╭──
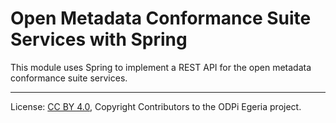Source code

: <!-- SPDX-License-Identifier: CC-BY-4.0 -->
<!-- Copyright Contributors to the ODPi Egeria project. -->

# Open Metadata Conformance Suite Services with Spring

This module uses Spring to implement a REST API
for the open metadata conformance suite services.


----
License: [CC BY 4.0](https://creativecommons.org/licenses/by/4.0/),
Copyright Contributors to the ODPi Egeria project.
╰──
** Task goal **
What you give back must match the entries exactly, apart from the omitted pictures.

** Solution to the problem **
Source code

: <!-- SPDX-License-Identifier: CC-BY-4.0 -->
<!-- Copyright Contributors to the ODPi Egeria project. -->

# Open Metadata Conformance Suite Services with Spring

This module uses Spring to implement a REST API
for the open metadata conformance suite services.


----
License: [CC BY 4.0](https://creativecommons.org/licenses/by/4.0/),
Copyright Contributors to the ODPi Egeria project.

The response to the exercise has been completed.